The week goes by all too quickly. There are a thousand more things you'd like to do on the moon, but it's time to board the ship to Mars. Instead of heading out to the spaceport, you go to the catapult. There, the Mars ship is laid out on its track, ready for its turn in the breech of the great electric gun.

You stow your gear in your small cabin. The floor is tilted a bit because you're near the end of one of the spacecraft segments, but in the low gravity of the moon this doesn't give you any problems. Once the flight attendant has assured that you have all your luggage securely fastened down, you walk down to your segment's passenger lounge.

In the lounge, the flight attendants help you get strapped down into your acceleration couch. The seats face forward along the catapult, so at the moment you feel like you're standing up. This will soon change.

Your Mars pilots announce that your ship is ready for launch, and the acceleration warning sounds. The ship begins to move. Your weight builds up quickly until you're lying in your couch, three times heavier than you were on Earth. Several minutes pass as the ship accelerates. A screen on the couch in front of you shows your progress as the Mars craft accelerates, moving ever faster along the surface of the moon.
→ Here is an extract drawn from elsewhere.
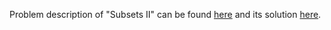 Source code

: Problem description of "Subsets II" can be found [here](https://leetcode.com/problems/subsets-ii/description/) and its solution [here](https://github.com/aurimas13/Solutions-To-Problems/blob/main/LeetCode/Python%20Solutions/Subtree%20of%20Another%20Tree/subtree.py).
There's not much noise -- just the whisper of the ventilation ducts, a slight vibration from the electric motors, and the ever-present weight pushing you back against your acceleration couch.

The acceleration warning sounds again, but this time it's a different tone, warning you the ship is about to enter free fall. Then it happens. Your couch sighs and relaxes, and suddenly you're back in zero g. You're on your way to Mars!

For a few minutes, your ship seems to be skimming along the surface of the moon, and then you're out in deep space once more. Your screen shows the configuration of the ship. It changes from a long, segemented string of individual spacecraft into a circle, like a caterpillar rolling up until its head touches its tail.

Thump! Clickety, clank! Reconfiguration is complete. Your Mars ship has transformed itself into a small, doughnut-shaped space station; but unlike the stations that sedately orbit the mother planet, your ship is hurtling through space, headed pell mell for Mars.

The pilots fire tiny rockets around the rim of the spacecraft, and the ship spins up. Gravity builds up until once again you're standing on the floor -- actually the outer rim of the doughnut -- with your acceleration couch all but forgotten behind you. You feel light. The ship will maintain Mars normal gravity, about a third of the weight you had on Earth. You don't feel much heavier than you did on the moon, although you weigh twice as much as you did during your visit to Luna.

Through a window in the side of the spacecraft, you see Luna dropping away quickly. That crescent of light beyond the moon is Mother Earth Herself.

Now it's time to get settled into your cabin for the long journey to Mars. You'll have plenty of time to get to know your fellow passengers; this leg of your journey will take more than six months. Rather than traveling aboard a vehicle, it feels like you've made a permanent change of address. For half a year, your new home will be a small cabin on a spinning spaceship bound for Mars.

Ship's routine becomes your daily life. Fortunately, you have an extensive library available to you, and there are always the telescopes unobstructed by Earth's atmosphere and unaffected by weather. The ship falls into a three-shift operation, so that the refectory is open 24 hours a day for meals. You pass the time by visiting with your fellow passengers, studying up for your new career on the red planet, and of course, perusing the Artemis Data Book via the Interplanetary Web.
Image courtesy of The Mars Society

At long last, Mars takes on the shape of a planet. A dull orange ball hangs in the sky against the star-studded velvet black backdrop of space.

Your ship fires its braking rockets and becomes a temporary space station in Mars orbit. As you orbit the red planet, you get your first close-up tour of your new home. Now-familiar landscapes move past -- the huge barnacle of Olympus Mons attended by the Three Sisters, the deep rugged terrain of Mariner Valley -- in an ever-changing panorama. Time to pack your bags; you're almost home!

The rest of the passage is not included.